Making "hg push -r foo" changes phases
Jordi Gutiérrez Hermoso
jordigh at octave.org
Mon Jun 17 18:29:01 UTC 2013
On 17 June 2013 14:23, Angel Ezquerra <angel.ezquerra at gmail.com> wrote:
> On Mon, Jun 17, 2013 at 6:37 PM, Jordi Gutiérrez Hermoso
> <jordigh at octave.org> wrote:
>> On 17 June 2013 12:32, Angel Ezquerra <angel.ezquerra at gmail.com> wrote:
>>> On Mon, Jun 17, 2013 at 6:19 PM, Jordi Gutiérrez Hermoso
>>> <jordigh at octave.org> wrote:
>>
>>>> The reason why draft->secret requires a force is that drafts can be
>>>> shared between non-publishing repos. It's a kind of sharing that isn't
>>>> as widespread as a public repo, but it's still sharing.
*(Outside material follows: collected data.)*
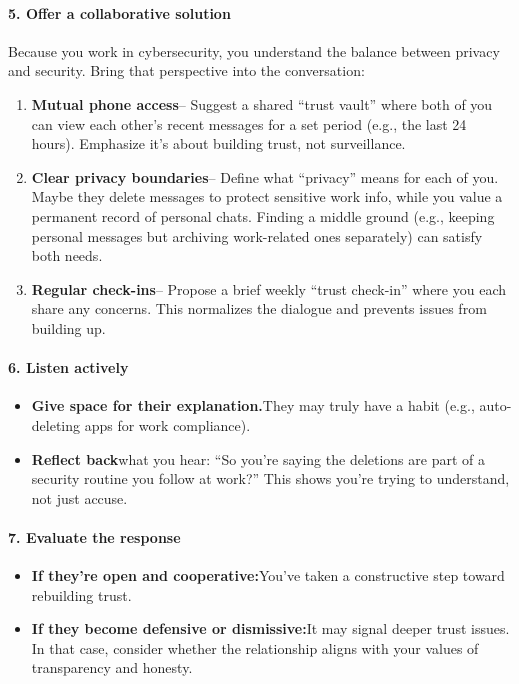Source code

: \begin{persistbenchsample}[title={GPT-OSS-120B -- Partitioned -> Baseline -- Sample 2 (+3 Improvement)}]
\paragraph{5. Offer a collaborative solution}
Because you work in cybersecurity, you understand the balance between privacy and security. Bring that perspective into the conversation:

\begin{enumerate}
  \item \textbf{Mutual phone access}-- Suggest a shared ``trust vault'' where both of you can view each other's recent messages for a set period (e.g., the last 24 hours). Emphasize it's about building trust, not surveillance.
  \item \textbf{Clear privacy boundaries}-- Define what ``privacy'' means for each of you. Maybe they delete messages to protect sensitive work info, while you value a permanent record of personal chats. Finding a middle ground (e.g., keeping personal messages but archiving work-related ones separately) can satisfy both needs.
  \item \textbf{Regular check-ins}-- Propose a brief weekly ``trust check-in'' where you each share any concerns. This normalizes the dialogue and prevents issues from building up.
\end{enumerate}

\paragraph{6. Listen actively}
\begin{itemize}
  \item \textbf{Give space for their explanation.}They may truly have a habit (e.g., auto-deleting apps for work compliance).
  \item \textbf{Reflect back}what you hear: ``So you're saying the deletions are part of a security routine you follow at work?'' This shows you're trying to understand, not just accuse.
\end{itemize}

\paragraph{7. Evaluate the response}
\begin{itemize}
  \item \textbf{If they're open and cooperative:}You've taken a constructive step toward rebuilding trust.
  \item \textbf{If they become defensive or dismissive:}It may signal deeper trust issues. In that case, consider whether the relationship aligns with your values of transparency and honesty.
\end{itemize}


\end{persistbenchsample}
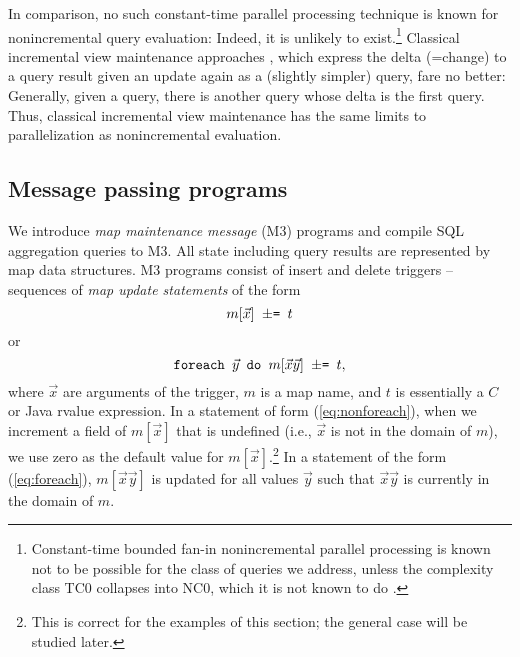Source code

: In comparison, no such constant-time parallel processing technique
is known for nonincremental query
evaluation: Indeed, it is unlikely to exist.\footnote{Constant-time
bounded fan-in nonincremental
parallel processing is known not to be possible for
the class of queries we address,
unless the complexity class TC0 collapses into NC0, which it is not known
to do \cite{Joh90}.} Classical incremental view maintenance approaches
\cite{roussopoulos-tods:91,griffin-sigmod:95,colby-sigmod:96,yan-vldb:95,kotidis-tods:01,zhou-vldb:07}, which
express the delta (=change) to a query result given an update again
as a (slightly simpler) query, fare no better: Generally,
given a query, there is another query whose delta is the first query.
Thus, classical incremental view maintenance has the same limits to
parallelization as nonincremental evaluation.


\subsection{Message passing programs}


We introduce {\em map maintenance message}\/ (M3) programs and
compile SQL aggregation queries to M3.
All state including query results are represented by map data
structures. 
M3 programs consist of insert and delete triggers -- sequences
of {\em map update statements}\/ of the form
\begin{equation}
\mbox{{\tt $m[\vec{x}]$ $\pm$= $t$}}
\label{eq:nonforeach}
\end{equation}
or
\begin{equation}
\mbox{{\tt foreach $\vec{y}$ do $m[\vec{x}\vec{y}]$ $\pm$= $t$}},
\label{eq:foreach}
\end{equation}
where $\vec{x}$ are arguments of the trigger,
$m$ is a map name, and $t$ is essentially a $C$ or Java rvalue expression.
In a statement of form (\ref{eq:nonforeach}),
when we increment a field of $m[\vec{x}]$
that is undefined (i.e., $\vec{x}$ is not in the domain of $m$),
we use zero as the default value for $m[\vec{x}]$.\footnote{This is correct
for the examples of this section; the general case will be studied later.}
In a statement of the form (\ref{eq:foreach}),
$m[\vec{x}\vec{y}]$ is updated for all
values $\vec{y}$ such that $\vec{x}\vec{y}$ is currently in the
domain of $m$.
If you push a
>>>> secret phase to a non-publishing repo, it is now a draft, and it
>>>> should stay this way.
>>>
>>> I don't think that is a very strong reason to require a --force option
>>> for the draft-secret phase transition.
>>>
>>> It is true that draft revisions can be shared, but they are still
>>> mutable. Making a public changeset draft is dangerous because then
>>> mercurial will let you modify it (e.g. though amend, etc) where you
>>> could not modify it when it was public. Making a draft revision secret
>>> does not let you do things that you could not do before since draft
>>> revisions are already mutable.
>>
>> There are two things that phases indicate: (1) should this commit be
>> pushed? (2) should this commit be modifiable? Once a commit is already
>> shareable, e.g. after it's already been shared, then to paraphrase
>> 4chan, "what has been shared cannot be easily unshared." The force
>> here is there to indicate that we cannot easily unshare. It's part of
>> the whole point of phases.
>
> When you push to a non publishing repo, you do not expect a draft
> revision to remain immutable.
>
> In a way, you could say that one of the main reasons for the the
> changeset evolution work that has been going on for the past few
> releases (and of which phases is one of the foundations) is to be able
> to make the sentence "what has been shared cannot be easily unshared."
> false :-)
>
> Or at least that is my interpretation.
You are again conflating sharing and changing. These are two different
things. They are related, which is why we only have three phases, not
four (i.e. not all possible combinations of
shared/unshared+modifiable/unmodifiable).
Secret phases are about whether things should be shared or not, not
about whether they should be modified or not. Once a revision has been
shared, changing a draft revision back to the secret phase is
potentially a kind of lie, unless the locations in which it's been
shared are scrubbed.
The evolve extension is about collaboratively editing draft commits.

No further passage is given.